→ **What you will do**
Nothing but the lines from the one containing "- [size](MoonlinkQueue.md#size)" through the one containing "- [remove](MoonlinkQueue.md#remove)", both included, should be given again, each exactly as written below.

────

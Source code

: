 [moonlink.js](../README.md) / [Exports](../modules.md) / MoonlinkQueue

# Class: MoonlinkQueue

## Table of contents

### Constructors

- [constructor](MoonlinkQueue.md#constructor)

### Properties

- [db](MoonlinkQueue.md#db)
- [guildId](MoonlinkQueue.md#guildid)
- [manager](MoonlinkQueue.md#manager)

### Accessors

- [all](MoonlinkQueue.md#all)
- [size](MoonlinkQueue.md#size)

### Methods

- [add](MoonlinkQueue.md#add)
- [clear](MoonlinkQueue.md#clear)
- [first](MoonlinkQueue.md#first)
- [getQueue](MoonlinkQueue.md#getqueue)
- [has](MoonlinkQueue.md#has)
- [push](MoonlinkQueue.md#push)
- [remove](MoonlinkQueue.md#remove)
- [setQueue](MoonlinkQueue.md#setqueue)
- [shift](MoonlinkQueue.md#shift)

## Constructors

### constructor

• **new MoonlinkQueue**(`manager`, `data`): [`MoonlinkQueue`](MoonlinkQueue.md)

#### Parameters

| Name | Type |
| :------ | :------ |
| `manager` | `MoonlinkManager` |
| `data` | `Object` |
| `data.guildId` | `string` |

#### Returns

────

→ **Completed exercise**
- [size](MoonlinkQueue.md#size)

### Methods

- [add](MoonlinkQueue.md#add)
- [clear](MoonlinkQueue.md#clear)
- [first](MoonlinkQueue.md#first)
- [getQueue](MoonlinkQueue.md#getqueue)
- [has](MoonlinkQueue.md#has)
- [push](MoonlinkQueue.md#push)
- [remove](MoonlinkQueue.md#remove)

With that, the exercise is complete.